09 August 2012

Excerpt Thursday: TROUBLE AT THE SCRIPTORIUM by Anne E. Johnson

This week on Excerpt Thursday, we're welcoming YA historical fiction author, Anne E. Johnson. Her latest title, TROUBLE AT THE SCRIPTORIUM, is a medieval mystery set in 12th century England. Join us Sunday, when Anne will be here to talk about the novel and offer a copy to a lucky winner. Here's the blurb:

Anne E. Johnson's medieval mystery novel for ages 9-12, Trouble at the Scriptorium, features a twelve-year-old boy named Harley. It takes place in the early twelfth century, in Berkhamsted, a fiefdom north of London.

This fast-paced adventure features missing jewels, a missing monk, and a secret message hidden in a book of Gregorian chant! Good thing twelve-year-old Lady Margaret reads Latin, but Harley sure finds it hard to know how to behave around a noble girl he wants to be friends with.

Harley’s father is a traveling jester, his mother a lady’s maid, his uncle the monks’ choirmaster. Through Harley’s eyes, the reader experiences life in a medieval English castle, village, and monastery. 


In this passage, Harley is at the Monastery of St. Aidan’s, where his uncle is the choir director. Harley waits in the monastery library and pages through the new chant book that a nearby scriptorium recently made for his lady’s name-day gift. The book has errors in it, though, including at least one missing illumination.

The library always made Harley feel cozy, even when he was alone in it. There was a comforting musty smell from the books and the wooden furniture. Stretching half the length of the room was an oak table that would have seated twelve men with manuscripts laid out in front of them. The edges of its thick timbers were rounded by time, its red-brown finish worn and scratched. The ornate wooden chairs were so heavy that Harley could barely slide one across the flagstones. He climbed onto one, leaving it at an angle to the table. Once he’d mounted the seat, the chair wouldn’t budge. 
Benedict’s satchel had been left on the center of the table, with the chant book still in it. Harley untied the bag and struggled to grasp the big leather volume. When he opened the cover, his nose took in an acrid puff of tanned animal hide. Not just the cover, but the parchment pages themselves were made from skins. He smelled another new scent, rich and heavy, from all those vibrant paints. Brother Benedict had explained that the paints were made from plant leaves, bark, seeds, roots, blossoms---anything in nature with color to offer. Egg yolks and boiled animal bones were used to make the paint thick and keep its hue. No wonder it stank!
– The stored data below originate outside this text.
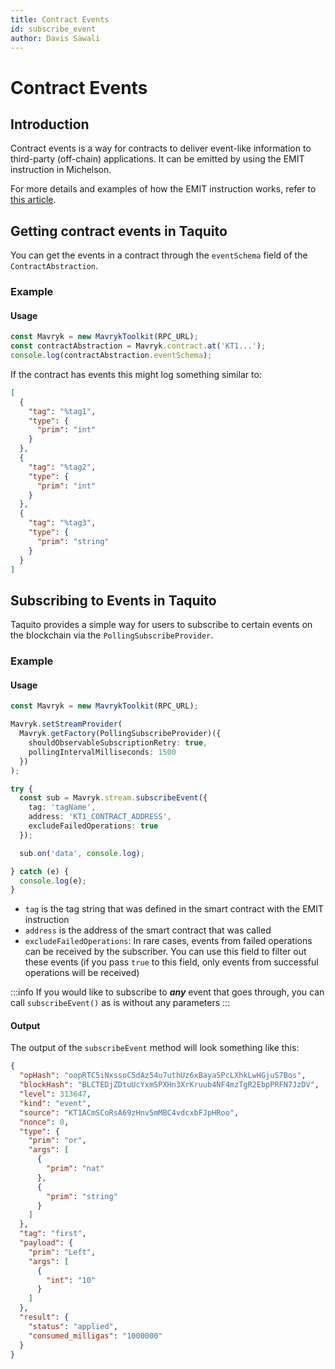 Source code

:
 ```yaml
---
title: Contract Events
id: subscribe_event
author: Davis Sawali
---
```


# Contract Events

## Introduction
Contract events is a way for contracts to deliver event-like information to third-party (off-chain) applications. It can be emitted by using the EMIT instruction in Michelson.

For more details and examples of how the EMIT instruction works, refer to [this article](https://protocol.mavryk.org/active/event.html).

## Getting contract events in Taquito
You can get the events in a contract through the `eventSchema` field of the `ContractAbstraction`.

### Example
#### Usage
```typescript
const Mavryk = new MavrykToolkit(RPC_URL);
const contractAbstraction = Mavryk.contract.at('KT1...');
console.log(contractAbstraction.eventSchema);
```

If the contract has events this might log something similar to:

```json
[
  {
    "tag": "%tag1",
    "type": {
      "prim": "int"
    }
  },
  {
    "tag": "%tag2",
    "type": {
      "prim": "int"
    }
  },
  {
    "tag": "%tag3",
    "type": {
      "prim": "string"
    }
  }
]
```


## Subscribing to Events in Taquito
Taquito provides a simple way for users to subscribe to certain events on the blockchain via the `PollingSubscribeProvider`.

### Example
#### Usage
```typescript
const Mavryk = new MavrykToolkit(RPC_URL);

Mavryk.setStreamProvider(
  Mavryk.getFactory(PollingSubscribeProvider)({
    shouldObservableSubscriptionRetry: true,
    pollingIntervalMilliseconds: 1500
  })
);

try {
  const sub = Mavryk.stream.subscribeEvent({
    tag: 'tagName',
    address: 'KT1_CONTRACT_ADDRESS',
    excludeFailedOperations: true
  });

  sub.on('data', console.log);

} catch (e) {
  console.log(e);
}
```


- `tag` is the tag string that was defined in the smart contract with the EMIT instruction
- `address` is the address of the smart contract that was called
- `excludeFailedOperations`: In rare cases, events from failed operations can be received by the subscriber. You can use this field to filter out these events (if you pass `true` to this field, only events from successful operations will be received)

:::info
If you would like to subscribe to **_any_** event that goes through, you can call `subscribeEvent()` as is without any parameters
:::

#### Output
The output of the `subscribeEvent` method will look something like this:
```json
{
  "opHash": "oopRTC5iNxssoC5dAz54u7uthUz6xBayaSPcLXhkLwHGjuS7Bos",
  "blockHash": "BLCTEDjZDtuUcYxmSPXHn3XrKruub4NF4mzTgR2EbpPRFN7JzDV",
  "level": 313647,
  "kind": "event",
  "source": "KT1ACmSCoRsA69zHnv5mMBC4vdcxbFJpHRoo",
  "nonce": 0,
  "type": {
    "prim": "or",
    "args": [
      {
        "prim": "nat"
      },
      {
        "prim": "string"
      }
    ]
  },
  "tag": "first",
  "payload": {
    "prim": "Left",
    "args": [
      {
        "int": "10"
      }
    ]
  },
  "result": {
    "status": "applied",
    "consumed_milligas": "1000000"
  }
}
```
Harley coughed to clear his lungs.
  Finding that his feet wouldn’t touch the floor, he sat cross-legged to wander through the book’s glittering pages. Soon he got used to the smell. He was awed by such beauty, and the faith it stood for. 
Suddenly, the window rattled. Harley gasped and dropped the page he was handling. There was some scraping from the back of the library.
“Hello?” Harley said weakly.
No answer. There was silence now. Turning so that he was on his knees and grasping the chair’s back, Harley took a quick glance around the room. He couldn’t see anything wrong.
“Hello? Anyone there?” The wind must have picked up, he assured himself. 
He returned to the book, but now with an irrational feeling that he was being watched. Perhaps it was the ghosts of old monastery scholars, guarding their collection. Silently, Harley promised them that he would be very careful with the treasure that lay in front of him. 
To turn each page, he took the sheet of vellum between his finger and thumb, and flipped it gingerly to the left, as if it were a butterfly wing. He admired how smooth and polished the right-hand pages were, and how the back of each leaf often had a bit of fur left from the goat it was made from. 
The glorious illustrations swam across his vision. Deepest blues, greens, yellows, reds, and pure shimmering gold. Saints and martyrs and plants and animals, swirls and curly-cues, Crosses, planets, even goblins. It was like a wondrous city, and turning each page was like turning a corner, with fantastic new things to see. Harley wanted to go on forever, walking through this fantasyland. But he stopped short when he reached the unfinished page.